To limit power is to protect society. It is not only about protecting individuals’ rights but making power healthier.
Chinese netizens seem to be somewhat ambivalent about Edward Snowden, who may or may not be still hiding out in Hong Kong. The Wall Street Journal says he’s been given a “hero’s welcome” on the Internet:
“This is the definition of heroism,” wrote one particularly enthusiastic microblogger. “Doing this proves he genuinely cares about this country and about his country’s citizens.

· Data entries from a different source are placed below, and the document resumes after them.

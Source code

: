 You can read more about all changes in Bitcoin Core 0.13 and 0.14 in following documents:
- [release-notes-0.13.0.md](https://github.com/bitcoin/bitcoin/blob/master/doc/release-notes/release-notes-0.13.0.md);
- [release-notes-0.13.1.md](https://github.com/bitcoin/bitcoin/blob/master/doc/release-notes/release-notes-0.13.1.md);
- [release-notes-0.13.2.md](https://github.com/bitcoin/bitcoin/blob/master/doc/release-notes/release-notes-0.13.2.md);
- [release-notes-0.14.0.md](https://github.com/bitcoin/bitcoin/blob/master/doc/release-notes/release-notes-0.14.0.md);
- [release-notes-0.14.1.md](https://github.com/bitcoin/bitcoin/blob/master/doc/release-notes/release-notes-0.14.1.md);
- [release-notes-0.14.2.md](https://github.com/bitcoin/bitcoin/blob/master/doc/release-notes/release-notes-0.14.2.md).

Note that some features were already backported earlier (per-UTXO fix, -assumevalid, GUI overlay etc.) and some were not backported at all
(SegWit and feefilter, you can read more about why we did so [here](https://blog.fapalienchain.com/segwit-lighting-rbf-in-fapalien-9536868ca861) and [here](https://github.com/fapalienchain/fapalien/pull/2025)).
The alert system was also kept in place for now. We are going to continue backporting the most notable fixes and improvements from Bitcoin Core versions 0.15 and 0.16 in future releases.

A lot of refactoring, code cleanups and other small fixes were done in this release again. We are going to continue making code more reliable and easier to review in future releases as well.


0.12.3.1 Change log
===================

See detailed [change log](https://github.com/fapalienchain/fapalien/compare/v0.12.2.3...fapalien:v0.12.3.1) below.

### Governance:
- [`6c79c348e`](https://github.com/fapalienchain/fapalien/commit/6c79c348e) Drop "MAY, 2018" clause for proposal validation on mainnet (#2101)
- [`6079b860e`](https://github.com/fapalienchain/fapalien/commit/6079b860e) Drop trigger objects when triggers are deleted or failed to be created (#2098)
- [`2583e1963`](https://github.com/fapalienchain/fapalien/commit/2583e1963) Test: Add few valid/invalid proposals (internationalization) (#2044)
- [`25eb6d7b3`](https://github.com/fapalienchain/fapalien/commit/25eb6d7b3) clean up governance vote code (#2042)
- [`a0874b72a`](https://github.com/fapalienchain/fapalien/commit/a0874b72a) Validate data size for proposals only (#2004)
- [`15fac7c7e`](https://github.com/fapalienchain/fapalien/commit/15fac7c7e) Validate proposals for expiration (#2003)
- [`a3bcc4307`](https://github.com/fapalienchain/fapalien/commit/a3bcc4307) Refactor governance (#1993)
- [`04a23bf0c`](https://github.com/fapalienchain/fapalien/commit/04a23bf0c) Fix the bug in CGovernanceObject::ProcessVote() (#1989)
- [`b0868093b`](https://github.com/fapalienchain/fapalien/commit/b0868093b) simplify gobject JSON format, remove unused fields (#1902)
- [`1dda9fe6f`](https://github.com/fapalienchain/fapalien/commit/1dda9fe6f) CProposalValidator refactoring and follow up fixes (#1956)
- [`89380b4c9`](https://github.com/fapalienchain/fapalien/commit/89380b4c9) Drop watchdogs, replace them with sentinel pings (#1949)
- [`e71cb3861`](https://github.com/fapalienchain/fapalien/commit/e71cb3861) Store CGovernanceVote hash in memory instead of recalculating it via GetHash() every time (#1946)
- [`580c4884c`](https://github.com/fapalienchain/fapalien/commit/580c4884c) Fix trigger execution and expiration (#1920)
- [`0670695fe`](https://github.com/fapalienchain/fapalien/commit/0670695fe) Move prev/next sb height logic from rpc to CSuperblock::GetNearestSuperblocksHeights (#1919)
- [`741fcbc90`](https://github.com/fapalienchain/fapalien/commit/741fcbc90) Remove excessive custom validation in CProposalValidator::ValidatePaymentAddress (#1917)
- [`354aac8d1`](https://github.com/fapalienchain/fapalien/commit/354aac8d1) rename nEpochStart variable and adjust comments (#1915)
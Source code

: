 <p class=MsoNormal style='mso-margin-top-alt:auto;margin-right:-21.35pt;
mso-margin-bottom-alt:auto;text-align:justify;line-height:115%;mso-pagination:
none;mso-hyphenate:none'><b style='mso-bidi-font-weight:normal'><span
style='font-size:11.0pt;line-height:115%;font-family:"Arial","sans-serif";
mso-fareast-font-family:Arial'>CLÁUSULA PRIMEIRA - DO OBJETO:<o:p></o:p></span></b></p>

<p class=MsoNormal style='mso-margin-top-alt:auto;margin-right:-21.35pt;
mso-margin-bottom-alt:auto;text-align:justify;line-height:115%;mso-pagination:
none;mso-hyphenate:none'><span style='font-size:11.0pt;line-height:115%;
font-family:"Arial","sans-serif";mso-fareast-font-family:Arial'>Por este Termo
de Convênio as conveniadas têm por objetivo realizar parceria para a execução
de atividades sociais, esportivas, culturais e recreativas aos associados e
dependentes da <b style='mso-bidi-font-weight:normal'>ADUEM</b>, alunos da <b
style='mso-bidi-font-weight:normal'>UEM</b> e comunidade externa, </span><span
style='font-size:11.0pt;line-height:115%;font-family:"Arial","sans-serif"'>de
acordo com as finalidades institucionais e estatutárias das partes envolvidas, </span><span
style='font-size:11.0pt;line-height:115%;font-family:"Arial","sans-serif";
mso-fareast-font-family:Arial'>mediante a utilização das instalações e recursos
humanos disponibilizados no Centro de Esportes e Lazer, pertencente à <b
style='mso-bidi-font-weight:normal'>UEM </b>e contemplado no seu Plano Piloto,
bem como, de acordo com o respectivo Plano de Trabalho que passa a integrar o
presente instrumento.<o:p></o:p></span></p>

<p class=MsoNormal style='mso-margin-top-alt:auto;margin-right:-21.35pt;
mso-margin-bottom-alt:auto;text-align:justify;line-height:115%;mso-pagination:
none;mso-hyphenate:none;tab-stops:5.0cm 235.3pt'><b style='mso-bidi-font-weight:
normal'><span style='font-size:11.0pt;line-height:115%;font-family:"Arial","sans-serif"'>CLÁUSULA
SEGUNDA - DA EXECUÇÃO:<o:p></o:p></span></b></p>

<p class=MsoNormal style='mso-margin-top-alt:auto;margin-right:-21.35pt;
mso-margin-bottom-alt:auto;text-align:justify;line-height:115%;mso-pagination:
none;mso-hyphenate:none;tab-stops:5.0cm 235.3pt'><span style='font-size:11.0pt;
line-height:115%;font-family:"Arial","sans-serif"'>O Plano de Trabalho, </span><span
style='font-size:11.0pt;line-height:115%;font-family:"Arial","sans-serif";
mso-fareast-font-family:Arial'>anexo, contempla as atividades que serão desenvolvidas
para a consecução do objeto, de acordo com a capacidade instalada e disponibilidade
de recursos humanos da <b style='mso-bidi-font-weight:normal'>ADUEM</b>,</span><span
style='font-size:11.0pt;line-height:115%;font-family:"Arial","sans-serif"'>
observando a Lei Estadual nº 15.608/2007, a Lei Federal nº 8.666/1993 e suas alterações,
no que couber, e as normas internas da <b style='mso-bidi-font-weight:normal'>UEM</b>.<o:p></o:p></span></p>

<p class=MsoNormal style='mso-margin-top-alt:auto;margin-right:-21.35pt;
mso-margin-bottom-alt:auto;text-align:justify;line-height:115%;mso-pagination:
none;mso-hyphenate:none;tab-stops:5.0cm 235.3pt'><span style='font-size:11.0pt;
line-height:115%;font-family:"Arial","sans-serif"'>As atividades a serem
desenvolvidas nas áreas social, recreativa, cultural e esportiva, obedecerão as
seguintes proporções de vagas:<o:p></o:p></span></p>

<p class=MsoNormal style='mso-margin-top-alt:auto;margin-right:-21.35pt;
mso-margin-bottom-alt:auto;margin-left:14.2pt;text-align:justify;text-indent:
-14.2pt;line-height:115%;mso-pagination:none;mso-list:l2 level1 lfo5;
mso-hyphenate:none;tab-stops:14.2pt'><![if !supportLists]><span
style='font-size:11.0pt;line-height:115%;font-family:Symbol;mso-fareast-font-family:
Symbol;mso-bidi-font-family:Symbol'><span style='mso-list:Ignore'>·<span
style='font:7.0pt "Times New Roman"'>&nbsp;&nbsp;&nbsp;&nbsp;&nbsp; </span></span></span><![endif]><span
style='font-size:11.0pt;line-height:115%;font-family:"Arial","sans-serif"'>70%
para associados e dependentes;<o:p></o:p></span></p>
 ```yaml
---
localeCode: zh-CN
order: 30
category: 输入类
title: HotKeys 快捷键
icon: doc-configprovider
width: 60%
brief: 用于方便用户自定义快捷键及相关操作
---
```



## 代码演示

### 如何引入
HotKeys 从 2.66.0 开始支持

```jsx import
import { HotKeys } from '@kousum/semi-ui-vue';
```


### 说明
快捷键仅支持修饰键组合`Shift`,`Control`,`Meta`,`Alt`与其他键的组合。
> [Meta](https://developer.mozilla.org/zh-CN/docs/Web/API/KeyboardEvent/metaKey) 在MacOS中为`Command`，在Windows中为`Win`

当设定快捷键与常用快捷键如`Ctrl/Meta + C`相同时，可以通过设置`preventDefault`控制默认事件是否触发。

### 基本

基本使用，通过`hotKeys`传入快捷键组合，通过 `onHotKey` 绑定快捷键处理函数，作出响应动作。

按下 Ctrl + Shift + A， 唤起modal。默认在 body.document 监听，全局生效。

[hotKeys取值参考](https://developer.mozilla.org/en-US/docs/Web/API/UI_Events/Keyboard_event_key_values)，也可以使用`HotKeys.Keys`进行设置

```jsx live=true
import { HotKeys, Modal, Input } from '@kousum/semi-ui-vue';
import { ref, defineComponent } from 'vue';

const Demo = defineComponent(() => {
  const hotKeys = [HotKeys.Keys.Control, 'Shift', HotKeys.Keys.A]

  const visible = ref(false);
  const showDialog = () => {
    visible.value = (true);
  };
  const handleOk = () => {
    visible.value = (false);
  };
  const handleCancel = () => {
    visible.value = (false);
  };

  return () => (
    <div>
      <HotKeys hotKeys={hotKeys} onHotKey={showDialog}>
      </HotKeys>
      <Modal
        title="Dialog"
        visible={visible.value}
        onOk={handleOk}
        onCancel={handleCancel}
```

All countries need someone like him!”
While SCMP says netizens are either only mildly interested or confused:
Besides wondering why this is news at all, more bloggers seemed confused why Snowden, 29, had fled to China.
“Kid, we have a much more powerful surveillance system in China,” one wrote. “Coming here is suicide.”
“I strongly demand China grant him asylum,” wrote another micoblogger who hailed Snowden as a hero. “It’s time for our country to share the responsibilities of a super power.”
Evan Osnos of the New Yorker weighed in as well about “the sheer cosmic strangeness of the state of affairs in which an American whistleblower feels that he should flee to Chinese territory to avoid the power of the U.S. government.”
Mainland China, which now controls Snowden’s fate to some degree, is that kind of society, with an added twist: in the U.S. there may be an increasingly powerful, overweening state, but in China’s clamorous ecology of money and force, the state is just one invasive entity among many. Over lunch in Beijing not long ago, a friend of mine who works for a private corporate investigator told me offhand that, with one phone call, he could get me a transcript of every text message I had ever sent over the past eight years.